VXLAN Tunnel Creation

The following is the VPP API message definition for creating and deleting VXLAN tunnels:

typedef VL_API_PACKED(struct _vl_api_vxlan_add_del_tunnel {
    u16 _vl_msg_id;
    u32 client_index;
    u32 context;
    u8 is_add;
    u8 is_ipv6;
    u8 src_address[16];
    u8 dst_address[16];
    u32 encap_vrf_id;
    u32 decap_next_index;
    u32 vni;
}) vl_api_vxlan_add_del_tunnel_t;

typedef VL_API_PACKED(struct _vl_api_vxlan_add_del_tunnel_reply {
    u16 _vl_msg_id;
    u32 context;
    i32 retval;
    u32 sw_if_index;
}) vl_api_vxlan_add_del_tunnel_reply_t;

In the tunnel create/delete message, the field decap_next_index should be set to the next index for l2-input node. Next index will default to that for l2-input node if the value specified for decap_next_index in the message is ~0 (0xffffffff). The field next_index can also be set to ip4-input or ip6-input node if payload is IP4/IP6 packet without L2 header but this is not the normal usage of VXLAN tunnel.

The API allows for both IPv6 and IPv4 addresses; In the case of IPv4 the least significant 32 bits of the address field is used.

In the reply message, the sw_if_index of the created VXLAN tunnel is returned which can then be used to add it to a BD or cross connect to another L2 interface.


ARP Termination

The following set bridge flags API message is enhanced to allow ARP termination be enabled or disabled on a BD with a new bit allocated:

typedef VL_API_PACKED(struct _vl_api_bridge_flags {
    u16 _vl_msg_id;
    u32 client_index;
    u32 context;
    u32 bd_id;
    u8  is_set;
    u32 feature_bitmap;
}) vl_api_bridge_flags_t;

typedef VL_API_PACKED(struct _vl_api_bridge_flags_reply {
    u16 _vl_msg_id;
    u32 context;
    u32 retval;
    u32 resulting_feature_bitmap;
}) vl_api_bridge_flags_reply_t;

The bits allocated for BD features in feature_bitmap are in .../vpp/vnet/vnet/l2/l2_bd.h:

 #define L2_LEARN    (1<<0)
 #define L2_FWD      (1<<1)
 #define L2_FLOOD    (1<<2)
 #define L2_UU_FLOOD (1<<3)
 #define L2_ARP_TERM (1<<4)

The following is the API message for adding and deleting IP and MAC entries into BDs to support ARP request termination:

typedef VL_API_PACKED(struct _vl_api_bd_ip_mac_add_del {
    u16 _vl_msg_id;
    u32 client_index;
    u32 context;
    u32 bd_id;
    u8 is_add;
    u8 is_ipv6;
    u8 ip_address[16];
    u8 mac_address[6];
}) vl_api_bd_ip_mac_add_del_t;

typedef VL_API_PACKED(struct _vl_api_bd_ip_mac_add_del_reply {
    u16 _vl_msg_id;
    u32 context;
    i32 retval;
}) vl_api_bd_ip_mac_add_del_reply_t;

The API is designed to be generic to support IPv6 as well. For now, the API call will fail if is_ipv6 is set as IPv6 neighbor discovery termination is not yet supported.
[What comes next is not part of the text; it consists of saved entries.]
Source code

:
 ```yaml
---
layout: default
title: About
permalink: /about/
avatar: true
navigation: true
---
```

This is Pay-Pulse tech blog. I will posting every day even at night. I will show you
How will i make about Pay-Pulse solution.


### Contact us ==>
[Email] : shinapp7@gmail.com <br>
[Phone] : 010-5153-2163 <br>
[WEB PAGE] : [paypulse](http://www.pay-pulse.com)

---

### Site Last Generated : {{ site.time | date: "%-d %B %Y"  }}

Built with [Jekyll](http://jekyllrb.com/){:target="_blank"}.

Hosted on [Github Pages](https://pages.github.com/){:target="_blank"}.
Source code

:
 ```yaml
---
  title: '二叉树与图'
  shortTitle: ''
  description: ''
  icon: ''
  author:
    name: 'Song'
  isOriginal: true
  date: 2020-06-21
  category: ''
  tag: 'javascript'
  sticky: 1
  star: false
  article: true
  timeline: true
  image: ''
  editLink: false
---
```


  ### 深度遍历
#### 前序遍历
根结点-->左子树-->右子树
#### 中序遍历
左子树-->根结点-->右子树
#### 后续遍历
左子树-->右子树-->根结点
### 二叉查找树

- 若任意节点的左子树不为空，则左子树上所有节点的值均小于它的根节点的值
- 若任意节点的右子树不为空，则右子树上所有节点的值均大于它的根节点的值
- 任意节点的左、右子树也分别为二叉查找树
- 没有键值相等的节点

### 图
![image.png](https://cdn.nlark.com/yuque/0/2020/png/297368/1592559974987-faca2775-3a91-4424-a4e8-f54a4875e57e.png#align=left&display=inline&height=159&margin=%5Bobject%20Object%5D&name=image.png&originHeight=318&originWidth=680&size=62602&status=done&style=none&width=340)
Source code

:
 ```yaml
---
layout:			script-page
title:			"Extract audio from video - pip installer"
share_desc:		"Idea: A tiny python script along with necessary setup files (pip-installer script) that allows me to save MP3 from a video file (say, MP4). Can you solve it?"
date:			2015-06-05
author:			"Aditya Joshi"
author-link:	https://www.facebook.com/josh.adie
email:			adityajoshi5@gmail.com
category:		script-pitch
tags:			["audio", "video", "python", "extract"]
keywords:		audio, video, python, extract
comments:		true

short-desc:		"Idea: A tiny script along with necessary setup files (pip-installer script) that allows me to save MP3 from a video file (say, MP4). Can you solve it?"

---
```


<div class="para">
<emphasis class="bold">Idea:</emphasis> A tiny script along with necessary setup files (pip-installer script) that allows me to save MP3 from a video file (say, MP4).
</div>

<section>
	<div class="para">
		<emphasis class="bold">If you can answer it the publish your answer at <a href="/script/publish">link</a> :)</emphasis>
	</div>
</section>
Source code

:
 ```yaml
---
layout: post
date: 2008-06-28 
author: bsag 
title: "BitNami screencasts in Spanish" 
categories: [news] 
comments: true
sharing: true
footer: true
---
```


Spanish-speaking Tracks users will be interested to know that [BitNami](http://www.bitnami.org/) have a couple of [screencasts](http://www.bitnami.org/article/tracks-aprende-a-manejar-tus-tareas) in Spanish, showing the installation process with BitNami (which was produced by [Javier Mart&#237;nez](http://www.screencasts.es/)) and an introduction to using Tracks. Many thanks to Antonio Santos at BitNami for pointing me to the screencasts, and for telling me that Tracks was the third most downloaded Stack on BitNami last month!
Loopback Interface Creation

The following sample shows the API message for creating and deleting loopback interfaces:

typedef VL_API_PACKED(struct _vl_api_create_loopback {
    u16 _vl_msg_id;
    u32 client_index;
    u32 context;
    u8  mac_address[6];
}) vl_api_create_loopback_t;

typedef VL_API_PACKED(struct _vl_api_create_loopback_reply {
    u16 _vl_msg_id;
    u32 context;
    u32 sw_if_index;
    i32 retval;
}) vl_api_create_loopback_reply_t;

typedef VL_API_PACKED(struct _vl_api_delete_loopback {
    u16 _vl_msg_id;
    u32 client_index;
    u32 context;
    u32 sw_if_index;
}) vl_api_delete_loopback_t;

typedef VL_API_PACKED(struct _vl_api_delete_loopback_reply {
    u16 _vl_msg_id;
    u32 context;
    i32 retval;
}) vl_api_delele_loopback_reply_t;

If the value 0 is used for mac_address, then the default MAC address of dead:0000:000n will be used where n is the loopback instance number.

The sw_if_index field is used to specify the loopback interface to delete.
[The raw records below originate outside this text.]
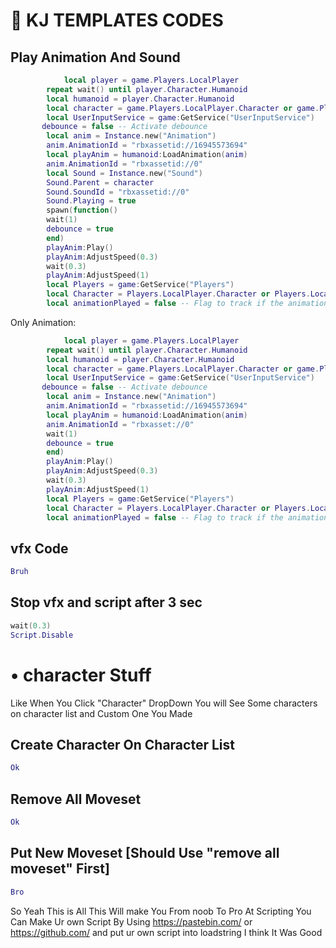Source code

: # 🔴 KJ TEMPLATES CODES

## Play Animation And Sound
```lua
    		local player = game.Players.LocalPlayer
        repeat wait() until player.Character.Humanoid 
        local humanoid = player.Character.Humanoid 
        local character = game.Players.LocalPlayer.Character or game.Players.LocalPlayer.CharacterAdded:Wait() 
        local UserInputService = game:GetService("UserInputService") 
       debounce = false -- Activate debounce 
        local anim = Instance.new("Animation") 
        anim.AnimationId = "rbxassetid://16945573694" 
        local playAnim = humanoid:LoadAnimation(anim) 
        anim.AnimationId = "rbxassetid://0" 
        local Sound = Instance.new("Sound") 
        Sound.Parent = character 
        Sound.SoundId = "rbxassetid://0" 
        Sound.Playing = true 
        spawn(function() 
        wait(1) 
        debounce = true 
        end) 
        playAnim:Play() 
        playAnim:AdjustSpeed(0.3) 
        wait(0.3) 
        playAnim:AdjustSpeed(1) 
        local Players = game:GetService("Players") 
        local Character = Players.LocalPlayer.Character or Players.LocalPlayer.CharacterAdded:Wait() 
        local animationPlayed = false -- Flag to track if the animation has already been played
```
Only Animation:
```lua
    		local player = game.Players.LocalPlayer
        repeat wait() until player.Character.Humanoid 
        local humanoid = player.Character.Humanoid 
        local character = game.Players.LocalPlayer.Character or game.Players.LocalPlayer.CharacterAdded:Wait() 
        local UserInputService = game:GetService("UserInputService") 
       debounce = false -- Activate debounce 
        local anim = Instance.new("Animation") 
        anim.AnimationId = "rbxassetid://16945573694" 
        local playAnim = humanoid:LoadAnimation(anim) 
        anim.AnimationId = "rbxasset://0"
        wait(1) 
        debounce = true 
        end) 
        playAnim:Play() 
        playAnim:AdjustSpeed(0.3) 
        wait(0.3) 
        playAnim:AdjustSpeed(1) 
        local Players = game:GetService("Players") 
        local Character = Players.LocalPlayer.Character or Players.LocalPlayer.CharacterAdded:Wait() 
        local animationPlayed = false -- Flag to track if the animation has already been played
```

## vfx Code
```lua
Bruh
```

## Stop vfx and script after 3 sec
```lua
wait(0.3)
Script.Disable
```

# • character Stuff
Like When You Click "Character" DropDown
You will See Some characters on character list and Custom One You Made
## Create Character On Character List
```lua
Ok
```

## Remove All Moveset
```lua
Ok
```
## Put New Moveset [Should Use "remove all moveset" First]
```lua
Bro
```

So Yeah This is All This Will make You From noob To Pro At Scripting You Can Make Ur own Script By Using https://pastebin.com/ or https://github.com/ and put ur own script into loadstring I think It Was Good
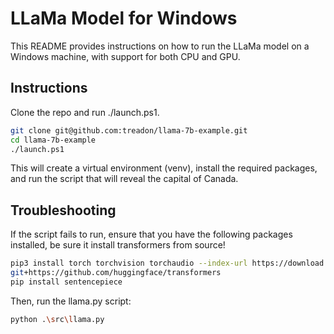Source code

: # LLaMa Model for Windows #

This README provides instructions on how to run the LLaMa model on a Windows machine, with support for both CPU and GPU.

## Instructions ##
Clone the repo and run ./launch.ps1.

```bash
git clone git@github.com:treadon/llama-7b-example.git
cd llama-7b-example
./launch.ps1
```

This will create a virtual environment (venv), install the required packages, and run the script that will reveal the capital of Canada.

## Troubleshooting ##

If the script fails to run, ensure that you have the following packages installed, be sure it install transformers from source!

```bash
pip3 install torch torchvision torchaudio --index-url https://download.pytorch.org/whl/cu118
git+https://github.com/huggingface/transformers
pip install sentencepiece
```

Then, run the llama.py script:

```bash
python .\src\llama.py
```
Note that BD membership or IP addresses of the loopback interface must be cleared before deleting a loopback interface. Otherwise, the VPP may become unstable or even crash. Similarly, sw_if_index used to delete a loopback interface must be the correct one or the result VPP behavior is unpredictable.


Configuration and Verification

The VPP platform is not expected to be used by end users directly. It is expected to be provisioned by control plane or orchestration software using its binary API.
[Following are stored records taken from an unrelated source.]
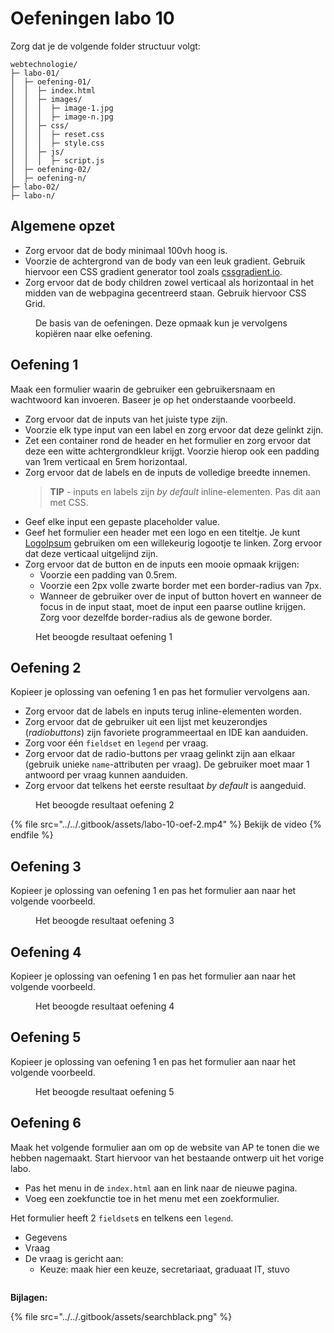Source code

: # Oefeningen labo 10

Zorg dat je de volgende folder structuur volgt:

```
webtechnologie/
├─ labo-01/
│  ├─ oefening-01/
│  │  ├─ index.html
│  │  ├─ images/
│  │  │  ├─ image-1.jpg 
│  │  │  ├─ image-n.jpg 
│  │  ├─ css/
│  │  │  ├─ reset.css
│  │  │  ├─ style.css
│  │  ├─ js/
│  │  │  ├─ script.js
│  ├─ oefening-02/
│  ├─ oefening-n/
├─ labo-02/
├─ labo-n/      
```


## Algemene opzet

- Zorg ervoor dat de body minimaal 100vh hoog is.
- Voorzie de achtergrond van de body van een leuk gradient. Gebruik hiervoor een CSS gradient generator tool zoals [cssgradient.io](https://cssgradient.io/).
- Zorg ervoor dat de body children zowel verticaal als horizontaal in het midden van de webpagina gecentreerd staan. Gebruik hiervoor CSS Grid.

<figure><img src="../../.gitbook/assets/labo-10-oef-basis.png" alt=""><figcaption>De basis van de oefeningen. Deze opmaak kun je vervolgens kopiëren naar elke oefening.</figcaption></figure>

## Oefening 1

Maak een formulier waarin de gebruiker een gebruikersnaam en wachtwoord kan invoeren. Baseer je op het onderstaande voorbeeld.

- Zorg ervoor dat de inputs van het juiste type zijn.
- Voorzie elk type input van een label en zorg ervoor dat deze gelinkt zijn.
- Zet een container rond de header en het formulier en zorg ervoor dat deze een witte achtergrondkleur krijgt. Voorzie hierop ook een padding van 1rem verticaal en 5rem horizontaal.
- Zorg ervoor dat de labels en de inputs de volledige breedte innemen.
  > **TIP** - inputs en labels zijn _by default_ inline-elementen. Pas dit aan met CSS.
- Geef elke input een gepaste placeholder value.
- Geef het formulier een header met een logo en een titeltje. Je kunt [LogoIpsum](https://logoipsum.com/) gebruiken om een willekeurig logootje te linken. Zorg ervoor dat deze verticaal uitgelijnd zijn.
- Zorg ervoor dat de button en de inputs een mooie opmaak krijgen:
  - Voorzie een padding van 0.5rem.
  - Voorzie een 2px volle zwarte border met een border-radius van 7px.
  - Wanneer de gebruiker over de input of button hovert en wanneer de focus in de input staat, moet de input een paarse outline krijgen. Zorg voor dezelfde border-radius als de gewone border.

<figure><img src="../../.gitbook/assets/labo-10-oef-1.png" alt=""><figcaption>Het beoogde resultaat oefening 1</figcaption></figure>

## Oefening 2

Kopieer je oplossing van oefening 1 en pas het formulier vervolgens aan.
- Zorg ervoor dat de labels en inputs terug inline-elementen worden.
- Zorg ervoor dat de gebruiker uit een lijst met keuzerondjes (_radiobuttons_) zijn favoriete programmeertaal en IDE kan aanduiden.
- Zorg voor één `fieldset` en `legend` per vraag.
- Zorg ervoor dat de radio-buttons per vraag gelinkt zijn aan elkaar (gebruik unieke `name`-attributen per vraag). De gebruiker moet maar 1 antwoord per vraag kunnen aanduiden.
- Zorg ervoor dat telkens het eerste resultaat _by default_ is aangeduid.

<figure><img src="../../.gitbook/assets/labo-10-oef-2.png" alt=""><figcaption>Het beoogde resultaat oefening 2</figcaption></figure>

{% file src="../../.gitbook/assets/labo-10-oef-2.mp4" %}
Bekijk de video
{% endfile %}

## Oefening 3

Kopieer je oplossing van oefening 1 en pas het formulier aan naar het volgende voorbeeld.

<figure><img src="../../.gitbook/assets/labo-10-oef-3.png" alt=""><figcaption>Het beoogde resultaat oefening 3</figcaption></figure>

## Oefening 4

Kopieer je oplossing van oefening 1 en pas het formulier aan naar het volgende voorbeeld.

<figure><img src="../../.gitbook/assets/labo-10-oef-4.png" alt=""><figcaption>Het beoogde resultaat oefening 4</figcaption></figure>

## Oefening 5

Kopieer je oplossing van oefening 1 en pas het formulier aan naar het volgende voorbeeld.

<figure><img src="../../.gitbook/assets/labo-10-oef-5.png" alt=""><figcaption>Het beoogde resultaat oefening 5</figcaption></figure>

## Oefening 6

Maak het volgende formulier aan om op de website van AP te tonen die we hebben nagemaakt. Start hiervoor van het bestaande ontwerp uit het vorige labo.

- Pas het menu in de `index.html` aan en link naar de nieuwe pagina.
- Voeg een zoekfunctie toe in het menu met een zoekformulier.

Het formulier heeft 2 `fieldset`s en telkens een `legend`.

- Gegevens
- Vraag
- De vraag is gericht aan:
  - Keuze: maak hier een keuze, secretariaat, graduaat IT, stuvo

<figure><img src="../../.gitbook/assets/labo-06-oefening-07.png" alt=""><figcaption></figcaption></figure>

**Bijlagen:**

{% file src="../../.gitbook/assets/searchblack.png" %}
For development or testing purposes, however, the VPP platform does provide command-line debug features that allow control of the VPP engine and that gathers debug information. In addition, the VPE API Test (VAT) tool vpe_api_test with its own set of CLIs can also be used to call VPP APIs to provision the VPP engine while also testing its binary APIs.

This means that a developer who is modifying the control plane can use VAT to try out VPP API calling sequences to make sure that a configuration is provisioned properly.


Configuration Sequence

Be aware that the VPP platform expects the control plane to make API calls in the correct sequence.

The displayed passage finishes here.